20 June 2023

I wonder how she killed him (1)

 It is the wisdom of our age that we observe the approaching end of a pontificate by reading accounts of a pontiff's declining health, by speculating on the configurations and combinations of interests among potential candidates for the succession; and upon the motives of those who are or are perceived to be kingmakers.

How very modern, all of it, how neatly choreographed; how civilised; how overwhelmingly gruesome. Matters, at certain periods in the first millennium, had a rather more ... er ... Hollywood? ... quality. The plebs sancta Dei in Rome was more likely to wake up to the reality of a new pontificate and to gossip about how 'she' had had yesterday's pontiff killed off. "Our parlourmaid's second cousin said he hollered for more than an hour.
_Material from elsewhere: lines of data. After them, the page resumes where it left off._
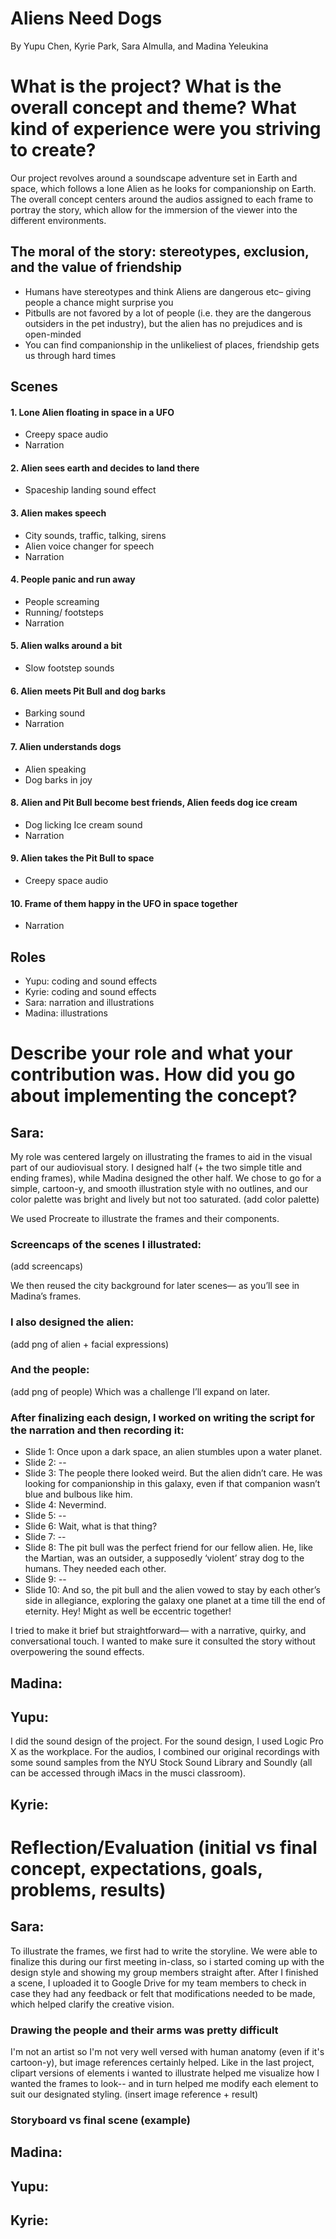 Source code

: # Aliens Need Dogs
By Yupu Chen, Kyrie Park, Sara Almulla, and Madina Yeleukina

# What is the project? What is the overall concept and theme? What kind of experience were you striving to create?
Our project revolves around a soundscape adventure set in Earth and space, which follows a lone Alien as he looks for companionship on Earth. The overall concept centers around the audios assigned to each frame to portray the story, which allow for the immersion of the viewer into the different environments.

## The moral of the story: stereotypes, exclusion, and the value of friendship
- Humans have stereotypes and think Aliens are dangerous etc– giving people a chance might surprise you
- Pitbulls are not favored by a lot of people (i.e. they are the dangerous outsiders in the pet industry), but the alien has no prejudices and is open-minded
- You can find companionship in the unlikeliest of places, friendship gets us through hard times

## Scenes
#### 1. Lone Alien floating in space in a UFO
- Creepy space audio
- Narration
#### 2. Alien sees earth and decides to land there
- Spaceship landing sound effect
#### 3. Alien makes speech
- City sounds, traffic, talking, sirens
- Alien voice changer for speech
- Narration
#### 4. People panic and run away
- People screaming
- Running/ footsteps
- Narration
#### 5. Alien walks around a bit
- Slow footstep sounds
#### 6. Alien meets Pit Bull and dog barks
- Barking sound
- Narration
#### 7. Alien understands dogs
- Alien speaking
- Dog barks in joy
#### 8. Alien and Pit Bull become best friends, Alien feeds dog ice cream
- Dog licking Ice cream sound
- Narration
#### 9. Alien takes the Pit Bull to space
- Creepy space audio
#### 10. Frame of them happy in the UFO in space together
- Narration

## Roles
- Yupu: coding and sound effects
- Kyrie: coding and sound effects
- Sara: narration and illustrations
- Madina: illustrations

# Describe your role and what your contribution was. How did you go about implementing the concept?

##  Sara:

My role was centered largely on illustrating the frames to aid in the visual part of our audiovisual story. I designed half (+ the two simple title and ending frames), while Madina designed the other half. We chose to go for a simple, cartoon-y, and smooth illustration style with no outlines, and our color palette was bright and lively but not too saturated.
(add color palette)

We used Procreate to illustrate the frames and their components.

### Screencaps of the scenes I illustrated:
(add screencaps)

We then reused the city background for later scenes— as you’ll see in Madina’s frames.

### I also designed the alien:
(add png of alien + facial expressions)

### And the people:
(add png of people)
Which was a challenge I’ll expand on later.

### After finalizing each design, I worked on writing the script for the narration and then recording it:
- Slide 1: Once upon a dark space, an alien stumbles upon a water planet.
- Slide 2: --
- Slide 3: The people there looked weird. But the alien didn’t care. He was looking for companionship in this galaxy, even if that companion wasn’t blue and bulbous like him.
- Slide 4: Nevermind.
- Slide 5: --
- Slide 6: Wait, what is that thing?
- Slide 7: --
- Slide 8: The pit bull was the perfect friend for our fellow alien. He, like the Martian, was an outsider, a supposedly ‘violent’ stray dog to the humans. They needed each other.
- Slide 9: --
- Slide 10: And so, the pit bull and the alien vowed to stay by each other’s side in allegiance, exploring the galaxy one planet at a time till the end of eternity. Hey! Might as well be eccentric together!

I tried to make it brief but straightforward— with a narrative, quirky, and conversational touch. I wanted to make sure it consulted the story without overpowering the sound effects.


##  Madina:

##  Yupu:

I did the sound design of the project. For the sound design, I used Logic Pro X as the workplace. For the audios, I combined our original recordings with some sound samples from the NYU Stock Sound Library and Soundly (all can be accessed through iMacs in the musci classroom). 

##  Kyrie:


# Reflection/Evaluation (initial vs final concept, expectations, goals, problems, results)

##  Sara:

To illustrate the frames, we first had to write the storyline. We were able to finalize this during our first meeting in-class, so i started coming up with the design style and showing my group members straight after. After I finished a scene, I uploaded it to Google Drive for my team members to check in case they had any feedback or felt that modifications needed to be made, which helped clarify the creative vision.

### Drawing the people and their arms was pretty difficult
I'm  not an artist so I'm not very well versed with human anatomy (even if it's cartoon-y), but image references certainly helped. Like in the last project, clipart versions of elements i wanted to illustrate helped me visualize how I wanted the frames to look-- and in turn helped me modify each element to suit our designated styling.
(insert image reference + result)

### Storyboard vs final scene (example)

##  Madina:

##  Yupu:

##  Kyrie:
But the pontifical physician's wife's drinking partner flickered her eyebrow when I mentioned poison ..."

Dom Gueranger's many volumes in their many translations are not magisterial. But they did the rounds for an incredibly long time and have never, to my knowledge, been accused of blatant and obvious heterodoxy. For your delectation, I reproduce parts of his entry for S Silverius, Pope and Martyr, for June 20.

"The inevitable play of human passions, interfering in the election of the Vicar of Christ, may perchance for a while render uncertain the transmission of spiritual power. But when it is proved that the Church, still holding, or once more put in possession of, her liberty, acknowledges in the person of a certain Pope, until then doubtful, the true Sovereign Pontiff, this her very recognition is a proof that, from that moment at least, the occupant of the Apostolic See is as such invested by God himself."

I just lerve the orotund nineteenth century prose, don't you?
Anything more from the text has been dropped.